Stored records
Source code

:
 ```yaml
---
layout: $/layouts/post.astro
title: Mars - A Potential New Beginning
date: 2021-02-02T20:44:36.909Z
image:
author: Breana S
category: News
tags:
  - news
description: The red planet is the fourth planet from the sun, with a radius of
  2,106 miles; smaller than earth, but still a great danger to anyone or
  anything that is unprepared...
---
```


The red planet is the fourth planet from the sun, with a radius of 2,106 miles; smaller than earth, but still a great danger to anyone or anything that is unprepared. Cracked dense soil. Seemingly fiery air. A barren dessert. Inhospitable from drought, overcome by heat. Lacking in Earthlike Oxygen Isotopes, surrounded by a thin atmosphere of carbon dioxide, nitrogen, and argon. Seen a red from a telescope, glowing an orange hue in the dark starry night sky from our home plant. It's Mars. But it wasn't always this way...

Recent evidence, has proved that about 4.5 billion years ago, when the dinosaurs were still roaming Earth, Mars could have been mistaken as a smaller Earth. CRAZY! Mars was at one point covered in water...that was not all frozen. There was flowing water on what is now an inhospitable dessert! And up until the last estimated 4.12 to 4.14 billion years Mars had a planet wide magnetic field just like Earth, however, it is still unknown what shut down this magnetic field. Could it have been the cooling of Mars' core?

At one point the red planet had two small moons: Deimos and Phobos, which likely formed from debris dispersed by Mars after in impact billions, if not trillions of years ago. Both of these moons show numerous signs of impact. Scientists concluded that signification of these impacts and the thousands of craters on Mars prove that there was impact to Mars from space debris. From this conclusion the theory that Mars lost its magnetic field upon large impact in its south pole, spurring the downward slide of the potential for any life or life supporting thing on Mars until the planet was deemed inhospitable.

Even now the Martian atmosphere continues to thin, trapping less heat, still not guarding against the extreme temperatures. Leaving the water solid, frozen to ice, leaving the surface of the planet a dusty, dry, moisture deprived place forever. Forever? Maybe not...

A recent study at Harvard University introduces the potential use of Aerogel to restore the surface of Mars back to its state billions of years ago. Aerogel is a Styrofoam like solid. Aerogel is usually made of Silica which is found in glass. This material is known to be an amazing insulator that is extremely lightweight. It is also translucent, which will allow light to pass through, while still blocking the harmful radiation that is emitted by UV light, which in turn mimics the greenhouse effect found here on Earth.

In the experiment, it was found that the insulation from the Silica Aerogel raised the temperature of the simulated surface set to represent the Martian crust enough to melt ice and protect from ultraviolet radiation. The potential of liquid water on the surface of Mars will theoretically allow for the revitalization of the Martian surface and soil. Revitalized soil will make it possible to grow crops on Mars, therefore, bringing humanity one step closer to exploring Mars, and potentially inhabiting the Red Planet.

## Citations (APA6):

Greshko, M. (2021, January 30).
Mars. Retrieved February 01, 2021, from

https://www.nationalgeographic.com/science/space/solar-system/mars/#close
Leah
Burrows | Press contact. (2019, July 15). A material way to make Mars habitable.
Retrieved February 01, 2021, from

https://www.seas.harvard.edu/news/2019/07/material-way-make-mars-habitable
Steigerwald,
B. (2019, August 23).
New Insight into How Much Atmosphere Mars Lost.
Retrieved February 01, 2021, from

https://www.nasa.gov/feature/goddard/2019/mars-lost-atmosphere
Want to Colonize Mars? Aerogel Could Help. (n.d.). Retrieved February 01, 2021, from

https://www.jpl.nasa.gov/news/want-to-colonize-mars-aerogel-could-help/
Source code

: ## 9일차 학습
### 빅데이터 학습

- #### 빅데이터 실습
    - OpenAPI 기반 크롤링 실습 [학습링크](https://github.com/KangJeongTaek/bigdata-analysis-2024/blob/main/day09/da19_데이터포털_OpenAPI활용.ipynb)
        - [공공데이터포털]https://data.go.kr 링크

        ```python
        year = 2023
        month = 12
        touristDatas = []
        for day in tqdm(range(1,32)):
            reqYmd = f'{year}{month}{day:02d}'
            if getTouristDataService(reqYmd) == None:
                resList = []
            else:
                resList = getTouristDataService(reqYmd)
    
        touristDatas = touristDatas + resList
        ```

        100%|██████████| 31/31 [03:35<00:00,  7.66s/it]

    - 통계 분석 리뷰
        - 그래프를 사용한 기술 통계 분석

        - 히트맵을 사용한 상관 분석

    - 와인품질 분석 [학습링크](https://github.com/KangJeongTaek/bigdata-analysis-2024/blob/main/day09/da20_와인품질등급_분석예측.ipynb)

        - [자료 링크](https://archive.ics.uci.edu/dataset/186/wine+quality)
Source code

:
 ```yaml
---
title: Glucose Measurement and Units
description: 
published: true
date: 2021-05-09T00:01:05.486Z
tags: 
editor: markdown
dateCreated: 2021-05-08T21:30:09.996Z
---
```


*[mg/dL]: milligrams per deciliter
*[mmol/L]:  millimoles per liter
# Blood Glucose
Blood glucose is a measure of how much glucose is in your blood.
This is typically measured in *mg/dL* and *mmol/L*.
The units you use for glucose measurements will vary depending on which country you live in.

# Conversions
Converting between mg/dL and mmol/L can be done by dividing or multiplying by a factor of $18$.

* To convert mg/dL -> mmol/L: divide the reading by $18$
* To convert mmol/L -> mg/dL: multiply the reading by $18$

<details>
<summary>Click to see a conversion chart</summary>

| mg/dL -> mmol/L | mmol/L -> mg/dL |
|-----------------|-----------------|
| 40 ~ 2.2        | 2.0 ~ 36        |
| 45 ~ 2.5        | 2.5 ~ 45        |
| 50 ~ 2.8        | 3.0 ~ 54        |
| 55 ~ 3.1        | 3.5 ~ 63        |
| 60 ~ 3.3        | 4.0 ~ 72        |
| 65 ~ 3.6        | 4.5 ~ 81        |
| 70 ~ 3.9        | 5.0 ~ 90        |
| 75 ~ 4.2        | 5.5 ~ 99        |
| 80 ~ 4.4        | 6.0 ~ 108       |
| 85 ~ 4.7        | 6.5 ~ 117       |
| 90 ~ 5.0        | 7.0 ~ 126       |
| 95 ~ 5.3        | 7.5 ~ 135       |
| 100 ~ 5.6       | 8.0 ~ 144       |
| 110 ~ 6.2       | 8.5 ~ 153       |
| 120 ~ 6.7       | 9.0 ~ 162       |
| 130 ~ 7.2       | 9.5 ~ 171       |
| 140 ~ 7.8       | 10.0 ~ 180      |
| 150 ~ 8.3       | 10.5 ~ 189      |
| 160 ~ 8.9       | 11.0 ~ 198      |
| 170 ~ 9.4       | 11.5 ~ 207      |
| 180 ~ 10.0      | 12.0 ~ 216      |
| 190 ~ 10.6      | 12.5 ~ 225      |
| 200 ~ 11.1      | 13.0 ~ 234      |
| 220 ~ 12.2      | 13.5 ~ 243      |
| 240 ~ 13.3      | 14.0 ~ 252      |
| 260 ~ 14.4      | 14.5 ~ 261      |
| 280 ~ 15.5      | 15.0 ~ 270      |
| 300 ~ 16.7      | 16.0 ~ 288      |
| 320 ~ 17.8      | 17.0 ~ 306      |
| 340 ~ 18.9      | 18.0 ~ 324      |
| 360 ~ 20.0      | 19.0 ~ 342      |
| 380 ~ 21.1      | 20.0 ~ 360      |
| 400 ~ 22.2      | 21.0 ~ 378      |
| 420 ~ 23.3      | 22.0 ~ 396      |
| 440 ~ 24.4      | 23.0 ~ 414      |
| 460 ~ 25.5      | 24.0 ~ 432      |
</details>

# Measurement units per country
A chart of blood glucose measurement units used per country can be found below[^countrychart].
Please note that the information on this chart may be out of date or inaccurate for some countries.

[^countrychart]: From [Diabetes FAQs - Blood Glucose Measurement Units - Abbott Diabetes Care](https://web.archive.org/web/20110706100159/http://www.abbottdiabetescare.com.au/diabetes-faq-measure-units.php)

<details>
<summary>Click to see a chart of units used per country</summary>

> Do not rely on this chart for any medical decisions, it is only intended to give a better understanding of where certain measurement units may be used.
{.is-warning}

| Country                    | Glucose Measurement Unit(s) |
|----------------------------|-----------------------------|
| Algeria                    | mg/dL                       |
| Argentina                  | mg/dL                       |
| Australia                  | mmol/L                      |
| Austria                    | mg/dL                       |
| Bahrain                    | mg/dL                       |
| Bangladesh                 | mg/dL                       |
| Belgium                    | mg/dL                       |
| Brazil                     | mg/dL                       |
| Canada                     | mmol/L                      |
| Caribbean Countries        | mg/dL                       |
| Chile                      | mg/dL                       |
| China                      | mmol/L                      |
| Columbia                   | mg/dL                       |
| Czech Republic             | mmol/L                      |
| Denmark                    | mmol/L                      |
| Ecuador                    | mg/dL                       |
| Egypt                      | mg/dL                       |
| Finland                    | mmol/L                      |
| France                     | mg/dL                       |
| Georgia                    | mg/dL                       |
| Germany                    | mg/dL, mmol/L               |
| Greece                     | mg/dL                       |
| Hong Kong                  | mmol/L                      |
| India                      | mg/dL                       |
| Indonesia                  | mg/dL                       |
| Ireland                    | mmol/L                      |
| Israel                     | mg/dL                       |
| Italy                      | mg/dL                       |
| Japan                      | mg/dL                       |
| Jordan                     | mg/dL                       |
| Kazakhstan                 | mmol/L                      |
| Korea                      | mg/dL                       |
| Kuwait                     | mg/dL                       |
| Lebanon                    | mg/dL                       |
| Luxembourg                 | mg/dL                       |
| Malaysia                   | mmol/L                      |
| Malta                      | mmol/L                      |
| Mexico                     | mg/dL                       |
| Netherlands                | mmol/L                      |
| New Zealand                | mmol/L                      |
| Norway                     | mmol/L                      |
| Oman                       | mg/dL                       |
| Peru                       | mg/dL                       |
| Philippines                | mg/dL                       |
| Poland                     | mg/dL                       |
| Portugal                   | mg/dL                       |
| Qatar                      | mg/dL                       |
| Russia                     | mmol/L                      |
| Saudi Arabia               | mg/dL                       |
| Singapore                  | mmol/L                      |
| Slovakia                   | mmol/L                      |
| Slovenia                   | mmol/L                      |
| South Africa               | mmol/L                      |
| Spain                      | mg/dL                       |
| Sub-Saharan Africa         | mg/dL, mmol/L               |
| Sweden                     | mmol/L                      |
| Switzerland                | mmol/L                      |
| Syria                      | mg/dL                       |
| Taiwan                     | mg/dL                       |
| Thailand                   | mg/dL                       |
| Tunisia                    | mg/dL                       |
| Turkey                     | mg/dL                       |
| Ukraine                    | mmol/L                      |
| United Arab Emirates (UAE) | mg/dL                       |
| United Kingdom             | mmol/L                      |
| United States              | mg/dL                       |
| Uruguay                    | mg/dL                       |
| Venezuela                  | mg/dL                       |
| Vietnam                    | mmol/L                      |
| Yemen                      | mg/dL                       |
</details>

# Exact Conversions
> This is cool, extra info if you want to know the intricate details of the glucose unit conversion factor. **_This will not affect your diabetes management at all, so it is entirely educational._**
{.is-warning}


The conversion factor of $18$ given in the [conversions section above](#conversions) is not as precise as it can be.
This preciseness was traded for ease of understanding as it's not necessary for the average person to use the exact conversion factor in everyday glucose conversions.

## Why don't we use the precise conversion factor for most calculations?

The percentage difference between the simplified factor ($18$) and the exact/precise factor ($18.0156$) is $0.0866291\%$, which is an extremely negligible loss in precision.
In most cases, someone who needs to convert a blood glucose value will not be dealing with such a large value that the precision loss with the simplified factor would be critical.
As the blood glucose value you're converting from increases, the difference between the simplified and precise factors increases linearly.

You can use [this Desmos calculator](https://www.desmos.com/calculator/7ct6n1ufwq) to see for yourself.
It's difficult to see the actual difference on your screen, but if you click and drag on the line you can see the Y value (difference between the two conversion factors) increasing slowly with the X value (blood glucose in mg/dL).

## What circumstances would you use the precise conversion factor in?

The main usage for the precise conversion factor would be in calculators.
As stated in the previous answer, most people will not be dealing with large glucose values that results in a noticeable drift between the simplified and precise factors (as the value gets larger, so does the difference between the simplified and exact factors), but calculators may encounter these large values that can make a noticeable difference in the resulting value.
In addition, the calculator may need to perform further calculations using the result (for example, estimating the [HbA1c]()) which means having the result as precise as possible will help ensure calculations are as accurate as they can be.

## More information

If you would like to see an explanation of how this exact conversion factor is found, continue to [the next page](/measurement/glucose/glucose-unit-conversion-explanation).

REQUIRED WORK → Note every line of the entries in which "analysis" appears, and copy it down.

OUTPUT OF THE TASK →
    - OpenAPI 기반 크롤링 실습 [학습링크](https://github.com/KangJeongTaek/bigdata-analysis-2024/blob/main/day09/da19_데이터포털_OpenAPI활용.ipynb)
    - 와인품질 분석 [학습링크](https://github.com/KangJeongTaek/bigdata-analysis-2024/blob/main/day09/da20_와인품질등급_분석예측.ipynb)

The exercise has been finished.